### [REQUIRED WORK]
When you reach the line containing "- **Microsoft Visual Studio Code**" in the records below, start copying exactly, and stop once you have copied the line containing "- **Dependencies:** Development".

### [RECORD SET]
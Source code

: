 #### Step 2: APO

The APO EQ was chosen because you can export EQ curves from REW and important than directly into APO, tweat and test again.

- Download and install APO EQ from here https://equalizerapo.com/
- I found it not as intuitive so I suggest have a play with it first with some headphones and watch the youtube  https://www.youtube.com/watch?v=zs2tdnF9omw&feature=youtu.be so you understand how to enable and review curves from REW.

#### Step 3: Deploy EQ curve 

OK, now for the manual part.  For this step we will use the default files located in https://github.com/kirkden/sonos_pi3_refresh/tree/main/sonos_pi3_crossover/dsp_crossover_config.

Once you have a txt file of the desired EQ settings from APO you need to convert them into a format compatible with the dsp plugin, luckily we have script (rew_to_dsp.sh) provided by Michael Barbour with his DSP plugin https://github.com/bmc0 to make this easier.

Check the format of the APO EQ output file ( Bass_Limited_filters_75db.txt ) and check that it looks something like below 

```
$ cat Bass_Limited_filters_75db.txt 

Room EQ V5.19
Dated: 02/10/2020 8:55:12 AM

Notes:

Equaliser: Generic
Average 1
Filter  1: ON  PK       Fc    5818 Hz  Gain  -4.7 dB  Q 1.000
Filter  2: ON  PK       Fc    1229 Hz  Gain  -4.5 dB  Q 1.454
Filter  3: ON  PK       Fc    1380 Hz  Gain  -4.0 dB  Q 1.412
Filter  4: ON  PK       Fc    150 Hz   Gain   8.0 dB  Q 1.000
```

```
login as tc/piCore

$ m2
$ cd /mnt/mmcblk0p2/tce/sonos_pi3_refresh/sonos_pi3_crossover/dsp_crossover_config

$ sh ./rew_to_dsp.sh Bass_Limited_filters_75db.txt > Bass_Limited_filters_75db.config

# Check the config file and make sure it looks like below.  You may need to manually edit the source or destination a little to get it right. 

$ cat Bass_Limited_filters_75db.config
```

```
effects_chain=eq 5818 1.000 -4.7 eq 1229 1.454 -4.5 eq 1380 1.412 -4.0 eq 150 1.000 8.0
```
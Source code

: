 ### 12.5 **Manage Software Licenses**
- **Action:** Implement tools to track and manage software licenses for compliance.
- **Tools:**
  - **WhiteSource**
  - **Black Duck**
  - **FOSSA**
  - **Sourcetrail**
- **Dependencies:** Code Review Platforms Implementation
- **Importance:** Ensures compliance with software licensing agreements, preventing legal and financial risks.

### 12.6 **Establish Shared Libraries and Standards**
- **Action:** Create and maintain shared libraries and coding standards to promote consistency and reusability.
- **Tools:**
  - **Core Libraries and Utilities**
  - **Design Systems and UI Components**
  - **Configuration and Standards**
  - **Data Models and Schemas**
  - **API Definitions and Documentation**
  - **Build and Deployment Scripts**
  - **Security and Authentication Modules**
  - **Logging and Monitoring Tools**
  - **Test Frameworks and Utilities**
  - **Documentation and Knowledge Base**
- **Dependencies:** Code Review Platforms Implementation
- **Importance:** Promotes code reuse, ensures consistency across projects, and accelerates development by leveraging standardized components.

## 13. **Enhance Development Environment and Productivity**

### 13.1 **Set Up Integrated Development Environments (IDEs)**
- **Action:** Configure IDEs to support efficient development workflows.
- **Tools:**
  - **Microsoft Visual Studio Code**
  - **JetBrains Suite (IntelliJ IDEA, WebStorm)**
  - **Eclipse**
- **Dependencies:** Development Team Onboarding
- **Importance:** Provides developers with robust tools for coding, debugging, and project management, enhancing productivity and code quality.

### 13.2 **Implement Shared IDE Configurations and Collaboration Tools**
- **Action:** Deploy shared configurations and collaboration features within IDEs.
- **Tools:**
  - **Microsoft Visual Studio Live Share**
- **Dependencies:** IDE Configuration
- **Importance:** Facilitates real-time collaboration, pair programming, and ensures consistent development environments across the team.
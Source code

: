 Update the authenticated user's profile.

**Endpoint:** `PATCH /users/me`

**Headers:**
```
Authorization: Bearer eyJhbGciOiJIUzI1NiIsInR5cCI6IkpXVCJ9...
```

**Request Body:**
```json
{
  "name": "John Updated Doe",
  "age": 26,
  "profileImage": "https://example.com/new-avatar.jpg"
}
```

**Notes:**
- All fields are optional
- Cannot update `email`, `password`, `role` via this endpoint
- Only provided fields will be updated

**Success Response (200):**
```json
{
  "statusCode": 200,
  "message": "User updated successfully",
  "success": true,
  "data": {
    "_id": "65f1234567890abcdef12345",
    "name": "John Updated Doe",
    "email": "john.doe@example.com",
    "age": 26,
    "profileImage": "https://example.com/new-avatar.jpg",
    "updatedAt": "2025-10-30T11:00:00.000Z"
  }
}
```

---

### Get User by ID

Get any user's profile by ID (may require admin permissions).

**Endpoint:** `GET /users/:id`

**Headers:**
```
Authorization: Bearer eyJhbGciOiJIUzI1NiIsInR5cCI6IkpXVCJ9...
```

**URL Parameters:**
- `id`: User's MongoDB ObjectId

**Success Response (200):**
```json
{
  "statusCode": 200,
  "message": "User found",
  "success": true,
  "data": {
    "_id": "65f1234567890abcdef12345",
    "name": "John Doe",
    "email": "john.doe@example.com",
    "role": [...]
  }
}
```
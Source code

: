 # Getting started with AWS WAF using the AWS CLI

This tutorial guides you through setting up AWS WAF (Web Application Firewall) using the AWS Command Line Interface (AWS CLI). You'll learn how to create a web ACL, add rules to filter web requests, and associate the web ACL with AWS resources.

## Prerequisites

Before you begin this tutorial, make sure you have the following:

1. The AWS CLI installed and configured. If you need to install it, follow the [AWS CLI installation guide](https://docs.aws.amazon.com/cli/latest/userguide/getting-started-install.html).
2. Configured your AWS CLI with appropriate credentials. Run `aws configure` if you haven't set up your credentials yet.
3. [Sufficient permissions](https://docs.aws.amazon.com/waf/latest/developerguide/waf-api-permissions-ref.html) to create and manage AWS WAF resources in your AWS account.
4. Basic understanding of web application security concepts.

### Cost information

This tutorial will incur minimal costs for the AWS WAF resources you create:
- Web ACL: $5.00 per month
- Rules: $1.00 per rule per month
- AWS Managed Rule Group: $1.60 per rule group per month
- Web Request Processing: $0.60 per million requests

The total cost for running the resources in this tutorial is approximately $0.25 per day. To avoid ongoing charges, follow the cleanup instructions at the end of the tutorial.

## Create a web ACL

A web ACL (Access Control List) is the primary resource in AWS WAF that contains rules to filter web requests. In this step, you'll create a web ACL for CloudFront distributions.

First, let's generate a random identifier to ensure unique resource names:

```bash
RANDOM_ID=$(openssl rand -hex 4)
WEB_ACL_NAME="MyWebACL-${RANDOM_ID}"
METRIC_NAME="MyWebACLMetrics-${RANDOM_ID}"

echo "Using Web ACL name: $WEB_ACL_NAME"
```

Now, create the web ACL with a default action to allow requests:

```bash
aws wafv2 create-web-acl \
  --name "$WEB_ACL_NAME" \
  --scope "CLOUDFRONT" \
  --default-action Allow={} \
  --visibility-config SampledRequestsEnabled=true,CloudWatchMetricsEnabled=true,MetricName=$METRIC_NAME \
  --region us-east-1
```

### [RESPONSE TO THE EXERCISE]
  - **Microsoft Visual Studio Code**
  - **JetBrains Suite (IntelliJ IDEA, WebStorm)**
  - **Eclipse**
- **Dependencies:** Development Team Onboarding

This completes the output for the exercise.